Beitrag von Johnny H »

§11 hat geschrieben: Donnerstag 14. Dezember 2017, 18:13 Zum Thema gibt es eine interessante Arbeit (Achtung, ist wirklich starker chemischer Tobak). Interessant sind vor allem Seite 15 und 16, aus der genau dieses Vorgehen abgeleitet werden kann. Hier hat Scherre Wuerze bei 25C vergoren und in Abstaenden die VDK im GC gemessen. Er stellt eben genau den sehr starken Anstieg fest (bis auf 0,46mg/l nach etwa 80 Stunden) das dann aber im weiteren Verlauf bis unter die Geschmacksschwelle abgebaut wird.

Auf diesem Verfahren beruhen moderne warme Gaerverfahren. Fuer dich heisst das aber eben warm angaeren und dann kuehlen um den Abbau zu stoppen.

Jan

https://www.research-collection.ethz.ch ... 977-02.pdf
Danke @Jan.

Das muss ich mir mal zu Gemüte führen. Das böhmische Pils mit leichter Diacetylnote ist ja immer noch ein bisschen der heilige Gral für mich.

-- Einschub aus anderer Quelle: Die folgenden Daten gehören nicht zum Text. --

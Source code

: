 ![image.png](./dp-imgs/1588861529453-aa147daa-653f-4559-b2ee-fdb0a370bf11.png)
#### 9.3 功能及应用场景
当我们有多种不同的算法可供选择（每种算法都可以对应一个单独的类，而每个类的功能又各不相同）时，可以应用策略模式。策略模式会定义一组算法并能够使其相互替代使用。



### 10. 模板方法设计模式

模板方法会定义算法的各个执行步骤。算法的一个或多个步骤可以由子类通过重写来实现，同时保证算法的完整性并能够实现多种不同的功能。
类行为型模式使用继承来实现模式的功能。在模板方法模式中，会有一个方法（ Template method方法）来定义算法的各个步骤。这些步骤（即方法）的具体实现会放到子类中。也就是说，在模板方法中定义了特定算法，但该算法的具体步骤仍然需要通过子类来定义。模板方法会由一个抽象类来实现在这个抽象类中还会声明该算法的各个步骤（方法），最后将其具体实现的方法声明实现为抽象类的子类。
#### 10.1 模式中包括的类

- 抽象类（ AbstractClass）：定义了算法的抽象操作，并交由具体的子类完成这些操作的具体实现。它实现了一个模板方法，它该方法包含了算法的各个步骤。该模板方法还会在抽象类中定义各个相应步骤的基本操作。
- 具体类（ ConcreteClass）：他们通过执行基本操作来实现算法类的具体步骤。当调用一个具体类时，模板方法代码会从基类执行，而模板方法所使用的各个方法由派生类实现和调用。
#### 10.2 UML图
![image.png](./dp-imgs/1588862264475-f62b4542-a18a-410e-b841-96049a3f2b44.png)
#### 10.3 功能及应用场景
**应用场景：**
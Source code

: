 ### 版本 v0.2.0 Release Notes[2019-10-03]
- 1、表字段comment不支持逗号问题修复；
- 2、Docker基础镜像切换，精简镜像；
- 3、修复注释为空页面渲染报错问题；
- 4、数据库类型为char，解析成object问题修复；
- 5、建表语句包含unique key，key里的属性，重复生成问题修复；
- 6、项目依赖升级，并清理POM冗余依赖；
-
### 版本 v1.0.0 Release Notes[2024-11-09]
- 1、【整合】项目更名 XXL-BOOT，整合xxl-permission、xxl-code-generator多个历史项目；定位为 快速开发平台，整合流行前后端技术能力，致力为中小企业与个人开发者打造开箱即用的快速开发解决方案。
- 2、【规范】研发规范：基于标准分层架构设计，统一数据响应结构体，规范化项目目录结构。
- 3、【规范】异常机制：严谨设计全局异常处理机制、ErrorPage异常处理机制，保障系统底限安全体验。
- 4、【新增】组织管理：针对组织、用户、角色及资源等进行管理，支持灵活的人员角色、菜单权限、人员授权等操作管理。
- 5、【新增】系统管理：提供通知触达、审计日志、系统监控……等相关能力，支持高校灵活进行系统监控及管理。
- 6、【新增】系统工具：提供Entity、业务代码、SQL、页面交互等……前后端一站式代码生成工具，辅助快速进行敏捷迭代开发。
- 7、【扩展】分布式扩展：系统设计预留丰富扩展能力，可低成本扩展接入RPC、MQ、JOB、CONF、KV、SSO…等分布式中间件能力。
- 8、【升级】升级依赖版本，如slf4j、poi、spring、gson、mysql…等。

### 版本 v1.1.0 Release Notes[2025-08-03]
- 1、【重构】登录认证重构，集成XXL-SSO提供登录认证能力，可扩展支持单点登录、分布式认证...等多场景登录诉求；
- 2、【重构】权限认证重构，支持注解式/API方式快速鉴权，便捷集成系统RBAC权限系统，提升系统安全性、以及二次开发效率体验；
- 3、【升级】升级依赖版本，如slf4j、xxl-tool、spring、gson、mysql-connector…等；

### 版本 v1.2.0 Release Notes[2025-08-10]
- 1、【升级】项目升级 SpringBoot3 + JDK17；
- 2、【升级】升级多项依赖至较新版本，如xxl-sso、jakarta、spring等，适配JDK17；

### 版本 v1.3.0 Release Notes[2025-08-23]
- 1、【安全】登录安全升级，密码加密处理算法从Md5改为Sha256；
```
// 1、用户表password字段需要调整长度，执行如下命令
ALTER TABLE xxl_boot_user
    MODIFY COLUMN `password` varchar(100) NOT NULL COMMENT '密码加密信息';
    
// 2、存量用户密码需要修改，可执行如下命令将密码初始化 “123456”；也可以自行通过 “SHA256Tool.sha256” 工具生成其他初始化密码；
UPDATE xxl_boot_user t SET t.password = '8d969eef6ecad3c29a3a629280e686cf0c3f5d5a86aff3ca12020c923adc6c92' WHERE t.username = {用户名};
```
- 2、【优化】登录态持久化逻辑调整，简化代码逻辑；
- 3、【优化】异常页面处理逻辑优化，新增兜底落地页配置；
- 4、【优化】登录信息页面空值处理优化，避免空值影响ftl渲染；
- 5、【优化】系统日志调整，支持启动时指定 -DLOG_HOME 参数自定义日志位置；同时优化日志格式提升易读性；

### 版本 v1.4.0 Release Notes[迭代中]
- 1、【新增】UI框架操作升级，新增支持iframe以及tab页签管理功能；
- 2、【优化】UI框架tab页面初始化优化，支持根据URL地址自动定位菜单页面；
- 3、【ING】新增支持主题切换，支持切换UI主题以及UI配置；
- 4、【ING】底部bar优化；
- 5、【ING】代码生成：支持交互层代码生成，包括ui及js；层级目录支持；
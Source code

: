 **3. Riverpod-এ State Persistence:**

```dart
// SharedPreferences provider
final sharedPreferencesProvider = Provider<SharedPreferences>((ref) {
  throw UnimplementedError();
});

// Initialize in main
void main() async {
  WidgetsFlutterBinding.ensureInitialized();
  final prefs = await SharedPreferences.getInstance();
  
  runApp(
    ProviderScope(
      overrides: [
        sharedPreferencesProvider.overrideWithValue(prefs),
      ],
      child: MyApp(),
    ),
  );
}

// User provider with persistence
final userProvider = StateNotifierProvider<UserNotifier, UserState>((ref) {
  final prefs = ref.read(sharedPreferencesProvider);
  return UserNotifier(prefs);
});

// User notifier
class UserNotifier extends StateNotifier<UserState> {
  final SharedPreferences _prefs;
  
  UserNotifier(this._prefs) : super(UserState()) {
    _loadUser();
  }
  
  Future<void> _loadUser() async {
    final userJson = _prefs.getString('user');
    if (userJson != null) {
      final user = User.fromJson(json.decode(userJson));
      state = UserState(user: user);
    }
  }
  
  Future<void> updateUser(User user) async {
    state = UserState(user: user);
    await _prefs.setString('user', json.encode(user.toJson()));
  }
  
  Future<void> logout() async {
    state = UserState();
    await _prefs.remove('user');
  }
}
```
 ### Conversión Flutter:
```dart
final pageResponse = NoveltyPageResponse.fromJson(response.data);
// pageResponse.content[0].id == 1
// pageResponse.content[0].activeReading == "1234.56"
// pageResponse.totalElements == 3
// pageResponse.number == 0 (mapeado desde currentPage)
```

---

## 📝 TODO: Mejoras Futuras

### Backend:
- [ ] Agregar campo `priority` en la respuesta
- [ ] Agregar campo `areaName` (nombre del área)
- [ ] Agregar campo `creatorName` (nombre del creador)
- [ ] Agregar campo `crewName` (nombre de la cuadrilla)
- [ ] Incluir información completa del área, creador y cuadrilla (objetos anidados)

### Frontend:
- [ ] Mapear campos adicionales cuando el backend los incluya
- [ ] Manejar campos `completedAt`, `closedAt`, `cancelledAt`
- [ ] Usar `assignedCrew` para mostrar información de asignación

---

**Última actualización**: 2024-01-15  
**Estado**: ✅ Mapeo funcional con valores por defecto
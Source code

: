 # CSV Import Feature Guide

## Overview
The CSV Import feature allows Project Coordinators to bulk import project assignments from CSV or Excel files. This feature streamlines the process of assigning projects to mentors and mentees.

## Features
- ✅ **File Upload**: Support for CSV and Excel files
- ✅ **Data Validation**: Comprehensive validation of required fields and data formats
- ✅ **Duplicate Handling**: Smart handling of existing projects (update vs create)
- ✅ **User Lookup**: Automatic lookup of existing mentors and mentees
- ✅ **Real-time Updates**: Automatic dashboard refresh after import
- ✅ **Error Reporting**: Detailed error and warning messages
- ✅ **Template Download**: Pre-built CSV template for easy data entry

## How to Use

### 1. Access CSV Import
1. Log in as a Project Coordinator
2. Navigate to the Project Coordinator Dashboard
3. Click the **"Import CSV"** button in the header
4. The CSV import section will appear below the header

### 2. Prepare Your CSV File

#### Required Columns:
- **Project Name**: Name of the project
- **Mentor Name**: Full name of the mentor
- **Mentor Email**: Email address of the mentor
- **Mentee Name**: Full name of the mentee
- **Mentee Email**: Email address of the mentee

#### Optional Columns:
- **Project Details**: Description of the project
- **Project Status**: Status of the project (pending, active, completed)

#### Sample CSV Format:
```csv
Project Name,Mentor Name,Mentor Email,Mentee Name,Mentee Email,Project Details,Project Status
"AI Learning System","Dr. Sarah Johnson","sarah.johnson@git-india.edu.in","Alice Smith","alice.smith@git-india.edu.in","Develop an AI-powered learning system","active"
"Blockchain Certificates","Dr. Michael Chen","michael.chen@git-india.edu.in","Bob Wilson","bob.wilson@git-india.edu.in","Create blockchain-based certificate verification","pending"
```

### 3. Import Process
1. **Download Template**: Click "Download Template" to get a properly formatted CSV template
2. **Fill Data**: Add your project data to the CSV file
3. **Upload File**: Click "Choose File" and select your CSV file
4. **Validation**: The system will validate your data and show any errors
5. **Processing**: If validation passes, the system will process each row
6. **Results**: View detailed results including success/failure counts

Ich kann nur sagen: mit der WY2308 hatte ich einmal in der 1. Führung (kalt, 9-12°C) bei der Abfüllung des Sudes in Flaschen extrem viel Diacetyl! Die ganze Küche hat danach gerochen! Nach der Nachgärung bei Raumtemperatur war das aber, wie von mir erwartet und bei diesem Bier auch beabsichtigt, wieder komplett verschwunden.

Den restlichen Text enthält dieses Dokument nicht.